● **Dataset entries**

Content starts

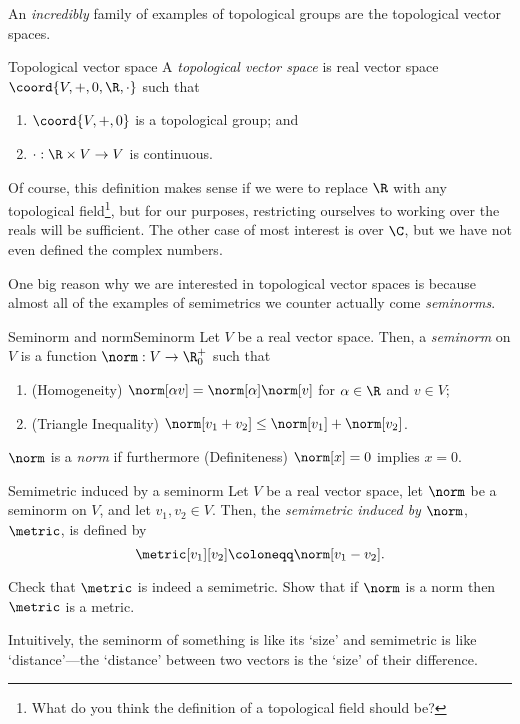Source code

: An \emph{incredibly} family of examples of topological groups are the topological vector spaces.
\begin{dfn}{Topological vector space}{}
A \emph{topological vector space} is real vector space $\coord{V,+,0,\R ,\cdot}$ such that
\begin{enumerate}
\item $\coord{V,+,0}$ is a topological group; and
\item $\cdot :\R \times V\rightarrow V$ is continuous.
\end{enumerate}
\begin{rmk}
Of course, this definition makes sense if we were to replace $\R$ with any topological field\footnote{What do you think the definition of a topological field should be?}, but for our purposes, restricting ourselves to working over the reals will be sufficient.  The other case of most interest is over $\C$, but we have not even defined the complex numbers.
\end{rmk}
\end{dfn}
One big reason why we are interested in topological vector spaces is because almost all of the examples of semimetrics we counter actually come \emph{seminorms}.
\begin{dfn}{Seminorm and norm}{Seminorm}
Let $V$ be a real vector space.  Then, a \emph{seminorm} on $V$ is a function $\norm :V\rightarrow \R _0^+$ such that
\begin{enumerate}
\item (Homogeneity) $\norm[\alpha v]=\norm[\alpha ]\norm[v]$ for $\alpha \in \R$ and $v\in V$;
\item (Triangle Inequality) $\norm[v_1+v_2]\leq \norm[v_1]+\norm[v_2]$.
\end{enumerate}
$\norm$ is a \emph{norm} if furthermore (Definiteness) $\norm[x]=0$ implies $x=0$.
\end{dfn}
\begin{dfn}{Semimetric induced by a seminorm}{}
Let $V$ be a real vector space, let $\norm$ be a seminorm on $V$, and let $v_1,v_2\in V$.  Then, the \emph{semimetric induced by $\norm$}, $\metric$, is defined by
\begin{equation}
\metric[v_1][v_2]\coloneqq \norm[v_1-v_2].
\end{equation}
\begin{exr}[breakable=false]{}{}
Check that $\metric$ is indeed a semimetric.  Show that if $\norm$ is a norm then $\metric$ is a metric.
\end{exr}
\begin{rmk}
Intuitively, the seminorm of something is like its `size' and semimetric is like `distance'---the `distance' between two vectors is the `size' of their difference.
\end{rmk}
\end{dfn}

Content ends

● **What the task asks**
Reproduce each line of the records in which the word "cdot" appears.

● **Expected answer**
A \emph{topological vector space} is real vector space $\coord{V,+,0,\R ,\cdot}$ such that
\item $\cdot :\R \times V\rightarrow V$ is continuous.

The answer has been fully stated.